A wild vine observed
It's been one of those perfect summer days here in west London, following on from a similarly balmy, sunny day yesterday.
Wandering around early Friday evening there was a hummy, buzzy sort of atmosphere - a sense that something was about to happen; as if people were set on enjoying themselves in whatever form this enjoyment might take. A spirit of leisure was unleashed. And because we've waited so long for this summer feeling, and because there isn't a lot of summer left, there was a sense of urgency - that we must make the most of this now - added into the mix, which ramps the intensity a notch.

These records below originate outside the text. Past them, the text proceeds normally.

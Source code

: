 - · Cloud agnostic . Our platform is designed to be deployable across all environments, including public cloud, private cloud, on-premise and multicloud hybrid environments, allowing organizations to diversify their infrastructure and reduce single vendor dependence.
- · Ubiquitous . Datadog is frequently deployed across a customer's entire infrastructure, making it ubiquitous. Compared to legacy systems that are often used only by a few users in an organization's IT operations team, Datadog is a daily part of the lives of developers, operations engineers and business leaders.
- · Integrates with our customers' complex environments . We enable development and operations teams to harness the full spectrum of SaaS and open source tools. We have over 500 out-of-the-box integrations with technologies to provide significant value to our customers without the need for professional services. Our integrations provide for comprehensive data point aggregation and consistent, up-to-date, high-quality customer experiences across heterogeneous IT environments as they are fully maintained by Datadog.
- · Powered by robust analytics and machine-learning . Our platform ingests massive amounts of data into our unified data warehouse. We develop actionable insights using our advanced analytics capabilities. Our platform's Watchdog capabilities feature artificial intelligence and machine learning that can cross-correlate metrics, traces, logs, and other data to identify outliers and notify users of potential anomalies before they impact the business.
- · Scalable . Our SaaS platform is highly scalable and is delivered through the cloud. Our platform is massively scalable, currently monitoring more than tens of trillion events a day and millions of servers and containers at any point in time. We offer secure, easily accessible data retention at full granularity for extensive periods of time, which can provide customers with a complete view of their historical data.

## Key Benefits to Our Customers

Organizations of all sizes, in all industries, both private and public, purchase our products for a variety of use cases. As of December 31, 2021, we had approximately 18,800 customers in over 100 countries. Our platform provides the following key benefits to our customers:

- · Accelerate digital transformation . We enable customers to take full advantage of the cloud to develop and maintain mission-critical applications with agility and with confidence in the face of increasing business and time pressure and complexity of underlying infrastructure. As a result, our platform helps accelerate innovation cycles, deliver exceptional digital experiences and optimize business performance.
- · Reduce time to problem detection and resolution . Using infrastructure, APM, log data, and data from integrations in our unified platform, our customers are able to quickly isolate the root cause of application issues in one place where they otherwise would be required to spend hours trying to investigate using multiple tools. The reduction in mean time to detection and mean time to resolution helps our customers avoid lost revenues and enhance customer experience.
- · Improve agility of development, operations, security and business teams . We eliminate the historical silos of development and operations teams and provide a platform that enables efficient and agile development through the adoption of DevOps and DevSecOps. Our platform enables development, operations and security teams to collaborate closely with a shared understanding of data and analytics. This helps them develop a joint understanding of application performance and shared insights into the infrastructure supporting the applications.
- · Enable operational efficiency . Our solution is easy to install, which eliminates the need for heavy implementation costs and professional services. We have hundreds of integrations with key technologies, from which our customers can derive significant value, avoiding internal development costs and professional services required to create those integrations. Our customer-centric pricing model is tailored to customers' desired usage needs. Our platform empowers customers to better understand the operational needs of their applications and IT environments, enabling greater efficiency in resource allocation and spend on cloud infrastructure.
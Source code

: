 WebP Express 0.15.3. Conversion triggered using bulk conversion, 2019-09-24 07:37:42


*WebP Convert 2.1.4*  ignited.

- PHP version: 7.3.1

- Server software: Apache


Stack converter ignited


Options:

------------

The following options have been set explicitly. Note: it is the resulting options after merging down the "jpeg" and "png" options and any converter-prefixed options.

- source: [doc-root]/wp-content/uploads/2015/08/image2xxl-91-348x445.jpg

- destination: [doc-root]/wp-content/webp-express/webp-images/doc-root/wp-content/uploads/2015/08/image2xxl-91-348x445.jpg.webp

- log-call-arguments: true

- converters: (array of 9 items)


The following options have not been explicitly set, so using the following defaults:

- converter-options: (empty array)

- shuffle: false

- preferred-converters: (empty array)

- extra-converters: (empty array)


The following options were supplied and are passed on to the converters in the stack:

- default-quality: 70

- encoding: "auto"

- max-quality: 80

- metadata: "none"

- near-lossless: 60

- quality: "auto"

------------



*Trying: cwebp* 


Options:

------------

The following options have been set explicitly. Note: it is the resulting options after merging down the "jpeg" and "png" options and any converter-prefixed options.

I took RTL for a long walk on Hounslow Heath this morning. It was beautiful, and even more so because the flight path into Heathrow wasn't directly overhead today. During the course of this excursion I did a double take as I found a grape vine growing up an oak tree (pictured). Of course, the natural habit of Vitis vinifera is as a woodland climber: it's specialized for this role, with its fast growth of narrow-girth shoots, tendrils, drought resistance and a root system that's extremely good at going deep and competing with established plants for resources of minerals and water.
Where the grapevine shoot finds a gap in the canopy of its host plant, the exposure to sunlight initiates the process of flower (and thus grape) formation. However, there weren't any noticeable fruit clusters on this 'wild' vine, which is most likely derived from a table grape used to being grown in much warmer, sunnier climates.
Then this afternoon I took the boys to play golf, in almost perfect conditions. Warm but not too hot, with a gentle breeze.
Another reason to be happy besides the late appearance of summer is that the football season began again today, and Svennis' City team won 2-0 away at West Ham.